Finding anomaly using statistical distributions I am trying to find if a particular genre of books is more popular with people of a particular region of the world. I have data for the readership of a set of books of different genre corresponding to different countries of the world. It is essentially sales of the book.
Suppose there are N genres. I am interested in a particular genre and wish to determine if this genre's readership is different from the 'mean' readership. How could determine the mean distribution of readership across all genres? Then the distribution of the readership of a particular genre. And then compare them mathematically and determine if there is a difference.
I wish to make a conclusion in the lines of This genre is more popular in these set of countries with a confidence value.
Another related question is, what is the method for determining if the data points I have are enough to do this analysis.

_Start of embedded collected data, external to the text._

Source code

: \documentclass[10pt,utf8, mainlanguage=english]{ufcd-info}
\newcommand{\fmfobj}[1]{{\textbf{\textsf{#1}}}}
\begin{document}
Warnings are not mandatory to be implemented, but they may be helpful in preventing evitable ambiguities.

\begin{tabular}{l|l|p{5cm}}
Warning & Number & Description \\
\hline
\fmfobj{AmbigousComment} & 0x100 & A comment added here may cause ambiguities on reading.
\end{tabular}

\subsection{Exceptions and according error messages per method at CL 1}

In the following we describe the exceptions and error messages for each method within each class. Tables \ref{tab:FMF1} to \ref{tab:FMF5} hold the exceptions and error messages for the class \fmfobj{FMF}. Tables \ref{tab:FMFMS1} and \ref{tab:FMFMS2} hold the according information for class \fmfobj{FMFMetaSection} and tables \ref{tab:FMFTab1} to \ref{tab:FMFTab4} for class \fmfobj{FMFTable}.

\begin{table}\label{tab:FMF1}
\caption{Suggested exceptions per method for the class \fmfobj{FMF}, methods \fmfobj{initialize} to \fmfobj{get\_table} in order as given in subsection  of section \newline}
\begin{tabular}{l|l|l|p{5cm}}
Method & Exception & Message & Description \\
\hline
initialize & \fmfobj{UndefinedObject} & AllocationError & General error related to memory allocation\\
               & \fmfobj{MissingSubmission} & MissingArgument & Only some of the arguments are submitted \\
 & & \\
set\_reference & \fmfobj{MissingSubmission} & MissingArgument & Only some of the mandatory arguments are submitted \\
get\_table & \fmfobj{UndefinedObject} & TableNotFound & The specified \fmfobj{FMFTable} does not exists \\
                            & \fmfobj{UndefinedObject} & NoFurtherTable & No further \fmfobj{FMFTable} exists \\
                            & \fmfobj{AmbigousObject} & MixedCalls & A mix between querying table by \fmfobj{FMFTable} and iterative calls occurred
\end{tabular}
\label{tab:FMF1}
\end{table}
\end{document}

If there is some other line of thought to arrive at the desired conclusion (or the lack of it), I am keen on knowing about it.
 A: One approach would be to use a chi-square test.
To do this, you would estimate the overall distribution of sales in various genres from all of the data. For example, say your data revealed this distribution:
Non-fiction science/industry: 20%
Cookbooks: 35%
Speculative fiction (sci-fi, fantasy, etc.): 25%
Crime fiction: 10%
Other fiction: 10%

You then get data of 15,000 sales from Lostralia with a different distribution:
Non-fiction science/industry: 25%
Cookbooks: 25%
Speculative fiction (sci-fi, fantasy, etc.): 35%
Crime fiction: 10%
Other fiction: 5%

How to assess if this is significantly different from the overall distribution? Compute the $\chi^2$ test statistic:
$$
X^2 = N \sum_{i=1}^5 \frac{(\textrm{observed freq.} - \textrm{expected freq.})^2}{\textrm{expected freq.}}.
$$
The $X^2$ test statistics is a $\chi^2$ variable with 4 degrees of freedom (because once you know the first four frequencies, you know the fifth).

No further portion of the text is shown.